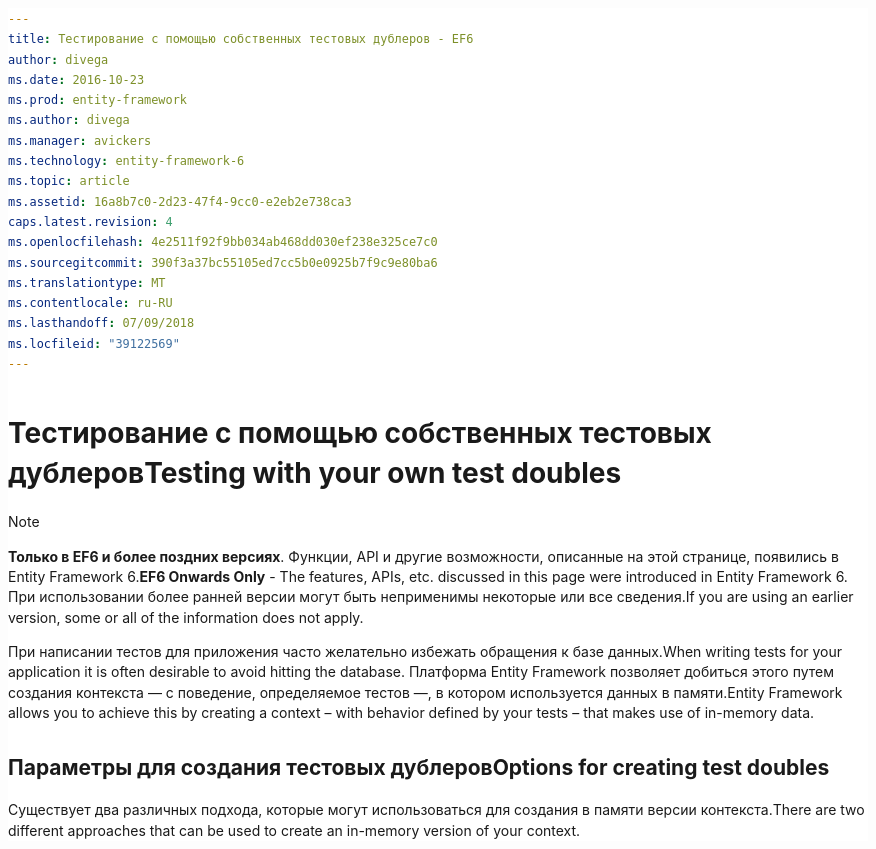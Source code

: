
 ```yaml
---
title: Тестирование с помощью собственных тестовых дублеров - EF6
author: divega
ms.date: 2016-10-23
ms.prod: entity-framework
ms.author: divega
ms.manager: avickers
ms.technology: entity-framework-6
ms.topic: article
ms.assetid: 16a8b7c0-2d23-47f4-9cc0-e2eb2e738ca3
caps.latest.revision: 4
ms.openlocfilehash: 4e2511f92f9bb034ab468dd030ef238e325ce7c0
ms.sourcegitcommit: 390f3a37bc55105ed7cc5b0e0925b7f9c9e80ba6
ms.translationtype: MT
ms.contentlocale: ru-RU
ms.lasthandoff: 07/09/2018
ms.locfileid: "39122569"
---
```

# <a name="testing-with-your-own-test-doubles"></a><span data-ttu-id="bafaf-102">Тестирование с помощью собственных тестовых дублеров</span><span class="sxs-lookup"><span data-stu-id="bafaf-102">Testing with your own test doubles</span></span>
> [!NOTE]
> <span data-ttu-id="bafaf-103">**Только в EF6 и более поздних версиях**. Функции, API и другие возможности, описанные на этой странице, появились в Entity Framework 6.</span><span class="sxs-lookup"><span data-stu-id="bafaf-103">**EF6 Onwards Only** - The features, APIs, etc. discussed in this page were introduced in Entity Framework 6.</span></span> <span data-ttu-id="bafaf-104">При использовании более ранней версии могут быть неприменимы некоторые или все сведения.</span><span class="sxs-lookup"><span data-stu-id="bafaf-104">If you are using an earlier version, some or all of the information does not apply.</span></span>  

<span data-ttu-id="bafaf-105">При написании тестов для приложения часто желательно избежать обращения к базе данных.</span><span class="sxs-lookup"><span data-stu-id="bafaf-105">When writing tests for your application it is often desirable to avoid hitting the database.</span></span>  <span data-ttu-id="bafaf-106">Платформа Entity Framework позволяет добиться этого путем создания контекста — с поведение, определяемое тестов —, в котором используется данных в памяти.</span><span class="sxs-lookup"><span data-stu-id="bafaf-106">Entity Framework allows you to achieve this by creating a context – with behavior defined by your tests – that makes use of in-memory data.</span></span>  

## <a name="options-for-creating-test-doubles"></a><span data-ttu-id="bafaf-107">Параметры для создания тестовых дублеров</span><span class="sxs-lookup"><span data-stu-id="bafaf-107">Options for creating test doubles</span></span>  

<span data-ttu-id="bafaf-108">Существует два различных подхода, которые могут использоваться для создания в памяти версии контекста.</span><span class="sxs-lookup"><span data-stu-id="bafaf-108">There are two different approaches that can be used to create an in-memory version of your context.</span></span>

Instructions for the task: Please give, as a single number with nothing added, the count of lines in the records that contain the word "Тестирование".

Problem solution: 2